Work instruction. Output the lines of the records exactly, from the first through the one containing "- 👾 Identified". Omit all pictures.

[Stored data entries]
• • • •

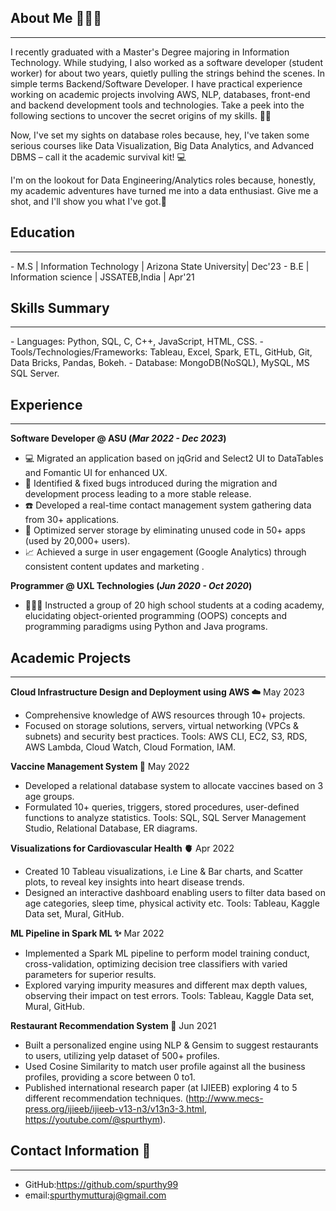 ## About Me 👩🏻‍🦱
<hr>
I recently graduated with a Master's Degree majoring in Information Technology. While studying, I also worked as a software developer (student worker) for about two years, quietly pulling the strings behind the scenes. In simple terms Backend/Software Developer. I have practical experience working on academic projects involving AWS, NLP, databases, front-end and backend development tools and technologies. Take a peek into the following sections to uncover the secret origins of my skills. 🕵🏻

Now, I've set my sights on database roles because, hey, I've taken some serious courses like Data Visualization, Big Data Analytics, and Advanced DBMS – call it the academic survival kit! 💻

I'm on the lookout for Data Engineering/Analytics roles because, honestly, my academic adventures have turned me into a data enthusiast. Give me a shot, and I'll show you what I've got.💫


## Education
<hr>
- M.S | Information Technology | Arizona State University|  Dec'23
- B.E | Information science    | JSSATEB,India           |  Apr'21 

## Skills Summary
<hr>
- Languages: Python, SQL, C, C++, JavaScript, HTML, CSS.
- Tools/Technologies/Frameworks: Tableau, Excel, Spark, ETL, GitHub, Git, Data Bricks, Pandas, Bokeh.
- Database: MongoDB(NoSQL), MySQL, MS SQL Server.


## Experience
<hr>

**Software Developer @ ASU (_Mar 2022 - Dec 2023_)**
- 💻 Migrated an application based on jqGrid and Select2 UI to DataTables and Fomantic UI for enhanced UX.
- 👾 Identified & fixed bugs introduced during the migration and development process leading to a more stable release.
- ☎️ Developed a real-time contact management system gathering data from 30+ applications.
- 📀 Optimized server storage by eliminating unused code in 50+ apps (used by 20,000+ users).
- 📈 Achieved a surge in user engagement (Google Analytics) through consistent content updates and marketing .

**Programmer @ UXL Technologies (_Jun 2020 - Oct 2020_)**
- 👩🏻‍💻 Instructed a group of 20 high school students at a coding academy, elucidating object-oriented programming (OOPS) concepts and programming paradigms using Python and Java programs.
## Academic Projects
<hr>

**Cloud Infrastructure Design and Deployment using AWS ☁️**                                                                    May 2023
- 	Comprehensive knowledge of AWS resources through 10+ projects.
- 	Focused on storage solutions, servers, virtual networking (VPCs & subnets) and security best practices.
Tools: AWS  CLI,  EC2,  S3,  RDS,  AWS  Lambda,  Cloud Watch,  Cloud Formation, IAM.

**Vaccine Management System 💉**                                                                                                                                       May  2022
- 	Developed a relational database system to allocate vaccines based on 3 age groups.
- 	Formulated 10+ queries, triggers, stored procedures, user-defined functions to analyze statistics.
Tools: SQL, SQL Server Management Studio, Relational Database, ER diagrams.  

**Visualizations for Cardiovascular Health 🫀**                                                                                                                      Apr  2022
- 	Created 10 Tableau visualizations, i.e Line & Bar charts, and Scatter plots, to reveal key insights into heart disease trends.
- 	Designed an interactive dashboard enabling users to filter data based on age categories, sleep time, physical activity etc.
Tools: Tableau, Kaggle Data set, Mural, GitHub.

**ML Pipeline in Spark ML ✨** 										           Mar  2022
- 	Implemented a Spark ML pipeline to perform model training conduct, cross-validation, optimizing decision tree classifiers with varied parameters for superior results.
- 	Explored varying impurity measures and different max depth values, observing their impact on test errors.
Tools: Tableau, Kaggle Data set, Mural, GitHub.

**Restaurant Recommendation System 🍝**                                                                                                                            Jun 2021
- 	Built a personalized engine using NLP & Gensim to suggest restaurants to users, utilizing yelp dataset of 500+ profiles. 
- 	Used Cosine Similarity to match user profile against all the business profiles, providing a score between 0 to1.
- 	Published international research paper (at IJIEEB) exploring 4 to 5 different recommendation techniques.
  (http://www.mecs-press.org/ijieeb/ijieeb-v13-n3/v13n3-3.html, https://youtube.com/@spurthym).

## Contact Information 📧
<hr>

- GitHub:https://github.com/spurthy99
- email:spurthymutturaj@gmail.com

• • • •

Reply.
 ## About Me 👩🏻‍🦱
<hr>
I recently graduated with a Master's Degree majoring in Information Technology. While studying, I also worked as a software developer (student worker) for about two years, quietly pulling the strings behind the scenes. In simple terms Backend/Software Developer. I have practical experience working on academic projects involving AWS, NLP, databases, front-end and backend development tools and technologies. Take a peek into the following sections to uncover the secret origins of my skills. 🕵🏻

Now, I've set my sights on database roles because, hey, I've taken some serious courses like Data Visualization, Big Data Analytics, and Advanced DBMS – call it the academic survival kit! 💻

I'm on the lookout for Data Engineering/Analytics roles because, honestly, my academic adventures have turned me into a data enthusiast. Give me a shot, and I'll show you what I've got.💫


## Education
<hr>
- M.S | Information Technology | Arizona State University|  Dec'23
- B.E | Information science    | JSSATEB,India           |  Apr'21 

## Skills Summary
<hr>
- Languages: Python, SQL, C, C++, JavaScript, HTML, CSS.
- Tools/Technologies/Frameworks: Tableau, Excel, Spark, ETL, GitHub, Git, Data Bricks, Pandas, Bokeh.
- Database: MongoDB(NoSQL), MySQL, MS SQL Server.


## Experience
<hr>

**Software Developer @ ASU (_Mar 2022 - Dec 2023_)**
- 💻 Migrated an application based on jqGrid and Select2 UI to DataTables and Fomantic UI for enhanced UX.
- 👾 Identified & fixed bugs introduced during the migration and development process leading to a more stable release.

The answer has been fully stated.